More than curiosities, college papers are unique pedagogical tools that help undergraduates achieve media literacy.

In the summer of 2024, I had the opportunity to consult with a team of developers creating a news app designed specifically for college students to increase their media literacy skills as part of Colgate’s Thought into Action Summer Accelerator, an entrepreneurial bootcamp for recent alums to launch business ventures. This collaboration spurred me to reflect on college newspapers and my own pedagogical approach as a librarian to media literacy. I was surprised that I never investigated why the physical version of the student paper was so enduringly popular.

Though available online, The Colgate Maroon-News still publishes a physical newspaper every week and staff distribute it around campus. Unlike the physical New York Times, students pick up and read the school paper, as evidenced by the individual copies left on tables and chairs throughout the library. Student newspapers represent an intentional and active mode of media literacy among the college-age demographic; this is the exact opposite of news avoidance. The physical paper also functions as a nostalgic tether for this generation to the golden age of print journalism and its perceived power, according to Olivia Cohen, editor for the student-run Columbia Chronicle at Columbia College Chicago.

The Columbia Journalism Review underscored this point in a 2024 article entitled “How Print Got Cool Again,” which detailed the surge in papers resurfacing in high schools across the US. Of course, most archives of student newspapers are digital. The Colgate University Libraries has a digital archive of The Colgate Maroon-News, which has cycled through various iterations and names since starting out as the Hamilton Student in 1846; I occasionally receive reference requests for this collection from alums looking up an old football score or from a graduate’s grandchild conducting genealogical research. During reunion weekend, former editors and writers also like to see their youthful work through a lens of nostalgia, (sometimes) embarrassment, and joy. Every now and again, a current student researching an issue related to campus culture wants a historical perspective, which they gain by accessing archived copies of the school newspaper.

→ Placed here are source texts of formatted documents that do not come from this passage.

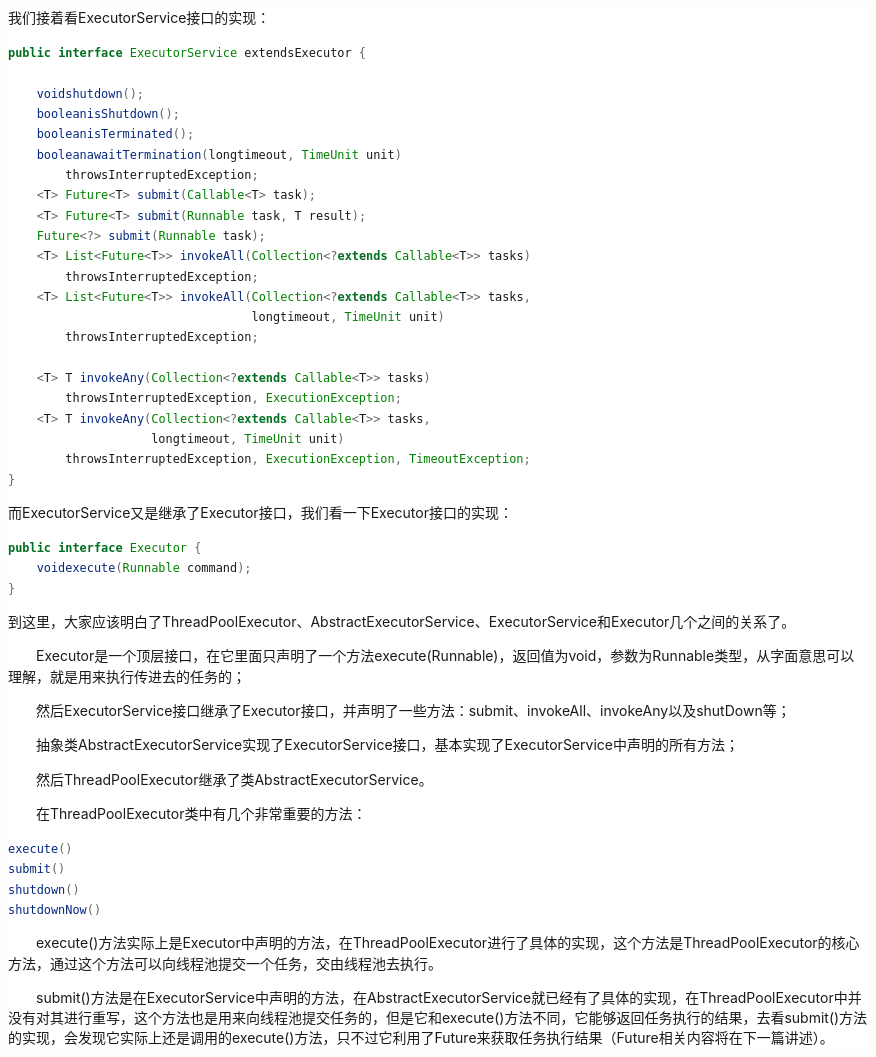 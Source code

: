 我们接着看ExecutorService接口的实现：
```Java
public interface ExecutorService extendsExecutor {

    voidshutdown();
    booleanisShutdown();
    booleanisTerminated();
    booleanawaitTermination(longtimeout, TimeUnit unit)
        throwsInterruptedException;
    <T> Future<T> submit(Callable<T> task);
    <T> Future<T> submit(Runnable task, T result);
    Future<?> submit(Runnable task);
    <T> List<Future<T>> invokeAll(Collection<?extends Callable<T>> tasks)
        throwsInterruptedException;
    <T> List<Future<T>> invokeAll(Collection<?extends Callable<T>> tasks,
                                  longtimeout, TimeUnit unit)
        throwsInterruptedException;

    <T> T invokeAny(Collection<?extends Callable<T>> tasks)
        throwsInterruptedException, ExecutionException;
    <T> T invokeAny(Collection<?extends Callable<T>> tasks,
                    longtimeout, TimeUnit unit)
        throwsInterruptedException, ExecutionException, TimeoutException;
}
```



而ExecutorService又是继承了Executor接口，我们看一下Executor接口的实现：
```Java
public interface Executor {
    voidexecute(Runnable command);
}
```


到这里，大家应该明白了ThreadPoolExecutor、AbstractExecutorService、ExecutorService和Executor几个之间的关系了。

　　Executor是一个顶层接口，在它里面只声明了一个方法execute(Runnable)，返回值为void，参数为Runnable类型，从字面意思可以理解，就是用来执行传进去的任务的；

　　然后ExecutorService接口继承了Executor接口，并声明了一些方法：submit、invokeAll、invokeAny以及shutDown等；

　　抽象类AbstractExecutorService实现了ExecutorService接口，基本实现了ExecutorService中声明的所有方法；

　　然后ThreadPoolExecutor继承了类AbstractExecutorService。

　　在ThreadPoolExecutor类中有几个非常重要的方法：
```Java
execute()
submit()
shutdown()
shutdownNow()
```
　　execute()方法实际上是Executor中声明的方法，在ThreadPoolExecutor进行了具体的实现，这个方法是ThreadPoolExecutor的核心方法，通过这个方法可以向线程池提交一个任务，交由线程池去执行。

　　submit()方法是在ExecutorService中声明的方法，在AbstractExecutorService就已经有了具体的实现，在ThreadPoolExecutor中并没有对其进行重写，这个方法也是用来向线程池提交任务的，但是它和execute()方法不同，它能够返回任务执行的结果，去看submit()方法的实现，会发现它实际上还是调用的execute()方法，只不过它利用了Future来获取任务执行结果（Future相关内容将在下一篇讲述）。
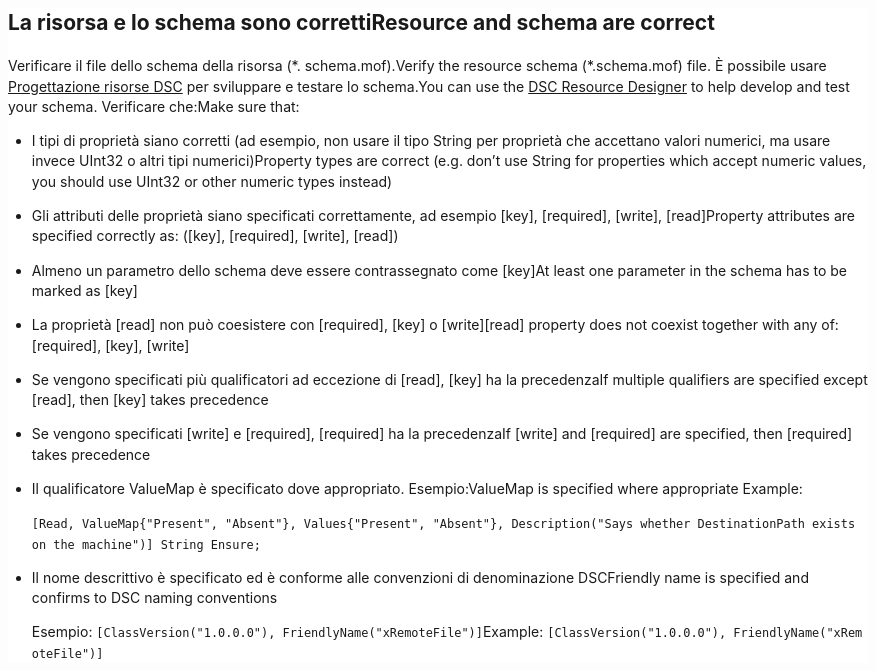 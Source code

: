 ## <a name="resource-and-schema-are-correct"></a><span data-ttu-id="96f95-110">La risorsa e lo schema sono corretti</span><span class="sxs-lookup"><span data-stu-id="96f95-110">Resource and schema are correct</span></span>

<span data-ttu-id="96f95-111">Verificare il file dello schema della risorsa (\*. schema.mof).</span><span class="sxs-lookup"><span data-stu-id="96f95-111">Verify the resource schema (\*.schema.mof) file.</span></span> <span data-ttu-id="96f95-112">È possibile usare [Progettazione risorse DSC](https://www.powershellgallery.com/packages/xDSCResourceDesigner/1.12.0.0) per sviluppare e testare lo schema.</span><span class="sxs-lookup"><span data-stu-id="96f95-112">You can use the [DSC Resource Designer](https://www.powershellgallery.com/packages/xDSCResourceDesigner/1.12.0.0) to help develop and test your schema.</span></span>
<span data-ttu-id="96f95-113">Verificare che:</span><span class="sxs-lookup"><span data-stu-id="96f95-113">Make sure that:</span></span>

- <span data-ttu-id="96f95-114">I tipi di proprietà siano corretti (ad esempio, non usare il tipo String per proprietà che accettano valori numerici, ma usare invece UInt32 o altri tipi numerici)</span><span class="sxs-lookup"><span data-stu-id="96f95-114">Property types are correct (e.g. don’t use String for properties which accept numeric values, you should use UInt32 or other numeric types instead)</span></span>
- <span data-ttu-id="96f95-115">Gli attributi delle proprietà siano specificati correttamente, ad esempio [key], [required], [write], [read]</span><span class="sxs-lookup"><span data-stu-id="96f95-115">Property attributes are specified correctly as: ([key], [required], [write], [read])</span></span>
- <span data-ttu-id="96f95-116">Almeno un parametro dello schema deve essere contrassegnato come [key]</span><span class="sxs-lookup"><span data-stu-id="96f95-116">At least one parameter in the schema has to be marked as [key]</span></span>
- <span data-ttu-id="96f95-117">La proprietà [read] non può coesistere con [required], [key] o [write]</span><span class="sxs-lookup"><span data-stu-id="96f95-117">[read] property does not coexist together with any of: [required], [key], [write]</span></span>
- <span data-ttu-id="96f95-118">Se vengono specificati più qualificatori ad eccezione di [read], [key] ha la precedenza</span><span class="sxs-lookup"><span data-stu-id="96f95-118">If multiple qualifiers are specified except [read], then [key] takes precedence</span></span>
- <span data-ttu-id="96f95-119">Se vengono specificati [write] e [required], [required] ha la precedenza</span><span class="sxs-lookup"><span data-stu-id="96f95-119">If [write] and [required] are specified, then [required] takes precedence</span></span>
- <span data-ttu-id="96f95-120">Il qualificatore ValueMap è specificato dove appropriato. Esempio:</span><span class="sxs-lookup"><span data-stu-id="96f95-120">ValueMap is specified where appropriate Example:</span></span>

  ```
  [Read, ValueMap{"Present", "Absent"}, Values{"Present", "Absent"}, Description("Says whether DestinationPath exists on the machine")] String Ensure;
  ```

- <span data-ttu-id="96f95-121">Il nome descrittivo è specificato ed è conforme alle convenzioni di denominazione DSC</span><span class="sxs-lookup"><span data-stu-id="96f95-121">Friendly name is specified and confirms to DSC naming conventions</span></span>

  <span data-ttu-id="96f95-122">Esempio: `[ClassVersion("1.0.0.0"), FriendlyName("xRemoteFile")]`</span><span class="sxs-lookup"><span data-stu-id="96f95-122">Example: `[ClassVersion("1.0.0.0"), FriendlyName("xRemoteFile")]`</span></span>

Every year I field a version of the reference question, “What’s the oldest student newspaper in the country?” Our own paper claims to be the “Oldest College Weekly,” though I’ve been unable to verify this assertion, and many student papers make similar claims. The Dartmouth student paper proclaims itself to be the oldest; the paper uses the fact that Daniel Webster wrote for the local community paper, The Dartmouth Gazette, while studying there in 1799 to buttress this claim.